» **RECORDS PROVIDED**:
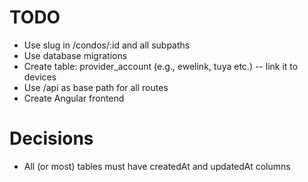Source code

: # TODO

- Use slug in /condos/:id and all subpaths
- Use database migrations
- Create table: provider_account (e.g., ewelink, tuya etc.) -- link it to devices
- Use /api as base path for all routes
- Create Angular frontend

# Decisions

- All (or most) tables must have createdAt and updatedAt columns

» **WORK TO COMPLETE**: Everything in the listing should be repeated exactly except the pictures.

» **RESPONSE**:
Source code

: # TODO

- Use slug in /condos/:id and all subpaths
- Use database migrations
- Create table: provider_account (e.g., ewelink, tuya etc.) -- link it to devices
- Use /api as base path for all routes
- Create Angular frontend

# Decisions

- All (or most) tables must have createdAt and updatedAt columns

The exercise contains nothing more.